3. Il résulte de ces dispositions que le législateur a entendu fixer des conditions de remboursement des frais, engagés par les élus, différentes pour les conseillers municipaux et les conseillers intercommunaux, en prévoyant des dispositions spécifiques pour chaque catégorie. En outre, tout comme pour les conseillers municipaux, pour les conseillers intercommunaux, le législateur a fixé les conditions de remboursement des frais spécifiques de déplacement, d'accompagnement et d'aide technique des élus en situation de handicap. Par ailleurs, les dispositions précitées prévoient que les conseillers intercommunaux peuvent demander le remboursement des frais pour toutes les séances et réunions au sein desquelles ils représentent leur intercommunalité dès lors que la réunion a lieu dans une commune autre que celle qu'ils représentent. Pour les élus intercommunaux en situation de handicap, il a prévu le remboursement des frais spécifiques de déplacement, d'accompagnement et d'aide technique des élus en situation de handicap par renvoi à la situation des autres élus intercommunaux.

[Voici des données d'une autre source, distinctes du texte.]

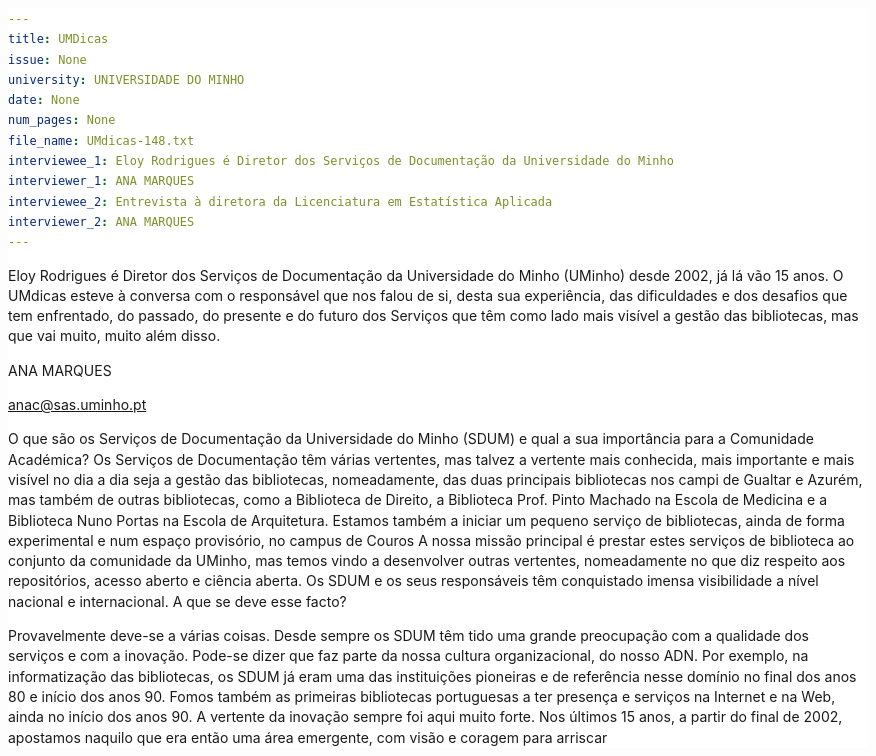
 ```yaml
---
title: UMDicas
issue: None
university: UNIVERSIDADE DO MINHO
date: None
num_pages: None
file_name: UMdicas-148.txt
interviewee_1: Eloy Rodrigues é Diretor dos Serviços de Documentação da Universidade do Minho
interviewer_1: ANA MARQUES
interviewee_2: Entrevista à diretora da Licenciatura em Estatística Aplicada
interviewer_2: ANA MARQUES
---
```


Eloy Rodrigues é Diretor dos Serviços de Documentação da Universidade do Minho 
(UMinho) desde 2002, já lá
vão 15 anos. O UMdicas esteve à conversa com o responsável que nos falou de si, desta sua experiência, das
dificuldades e dos desafios que tem enfrentado, do passado, do presente e do futuro dos Serviços que têm como
lado mais visível a gestão das bibliotecas, mas que vai muito, muito além disso.

ANA MARQUES

anac@sas.uminho.pt

O que são os Serviços de Documentação da
Universidade do Minho (SDUM) e qual a sua
importância para a Comunidade Académica?
Os Serviços de Documentação têm várias vertentes,
mas talvez a vertente mais conhecida, mais
importante e mais visível no dia a dia seja a gestão
das bibliotecas, nomeadamente, das duas principais
bibliotecas nos campi de Gualtar e Azurém, mas
também de outras bibliotecas, como a Biblioteca
de Direito, a Biblioteca Prof. Pinto Machado na
Escola de Medicina e a Biblioteca Nuno Portas na
Escola de Arquitetura. Estamos também a iniciar
um pequeno serviço de bibliotecas, ainda de forma
experimental e num espaço provisório, no campus
de Couros
A nossa missão principal é prestar estes serviços de
biblioteca ao conjunto da comunidade da UMinho,
mas temos vindo a desenvolver outras vertentes,
nomeadamente no que diz respeito aos repositórios,
acesso aberto e ciência aberta.
Os SDUM e os seus responsáveis têm
conquistado imensa visibilidade a nível
nacional e internacional. A que se deve esse
facto?

Provavelmente deve-se a várias coisas. Desde sempre
os SDUM têm tido uma grande preocupação com a
qualidade dos serviços e com a inovação. Pode-se
dizer que faz parte da nossa cultura organizacional,
do nosso ADN. Por exemplo, na informatização das
bibliotecas, os SDUM já eram uma das instituições
pioneiras e de referência nesse domínio no final dos
anos 80 e início dos anos 90. Fomos também as
primeiras bibliotecas portuguesas a ter presença e
serviços na Internet e na Web, ainda no início dos
anos 90. A vertente da inovação sempre foi aqui
muito forte. Nos últimos 15 anos, a partir do final
de 2002, apostamos naquilo que era então uma
área emergente, com visão e coragem para arriscar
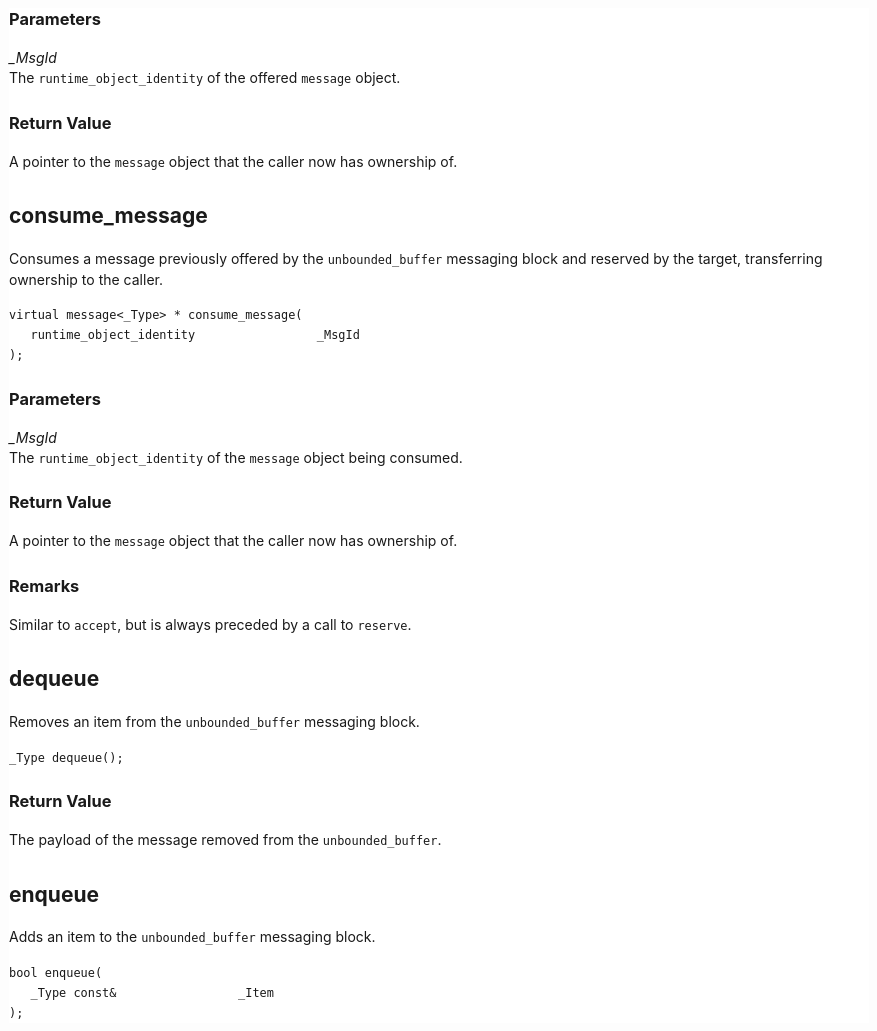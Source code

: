 ### Parameters

*_MsgId*<br/>
The `runtime_object_identity` of the offered `message` object.

### Return Value

A pointer to the `message` object that the caller now has ownership of.

##  <a name="consume_message"></a> consume_message

Consumes a message previously offered by the `unbounded_buffer` messaging block and reserved by the target, transferring ownership to the caller.

```
virtual message<_Type> * consume_message(
   runtime_object_identity                 _MsgId
);
```

### Parameters

*_MsgId*<br/>
The `runtime_object_identity` of the `message` object being consumed.

### Return Value

A pointer to the `message` object that the caller now has ownership of.

### Remarks

Similar to `accept`, but is always preceded by a call to `reserve`.

##  <a name="dequeue"></a> dequeue

Removes an item from the `unbounded_buffer` messaging block.

```
_Type dequeue();
```

### Return Value

The payload of the message removed from the `unbounded_buffer`.

##  <a name="enqueue"></a> enqueue

Adds an item to the `unbounded_buffer` messaging block.

```
bool enqueue(
   _Type const&                 _Item
);
```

4. En application de ces dispositions, les élus intercommunaux en situation de handicap peuvent demander le remboursement des frais spécifiques de déplacement, d'accompagnement et d'aide technique pour toutes les séances et réunions au sein desquelles ils représentent leur intercommunalité, dès lors que la réunion a lieu dans une commune autre que celle qu'ils représentent. En revanche, contrairement à ce que soutient Mme C, ces mêmes dispositions ne prévoient pas la possibilité d'un remboursement d'autres frais d'accompagnement et d'aide technique au bénéfice d'élus intercommunaux en situation de handicap.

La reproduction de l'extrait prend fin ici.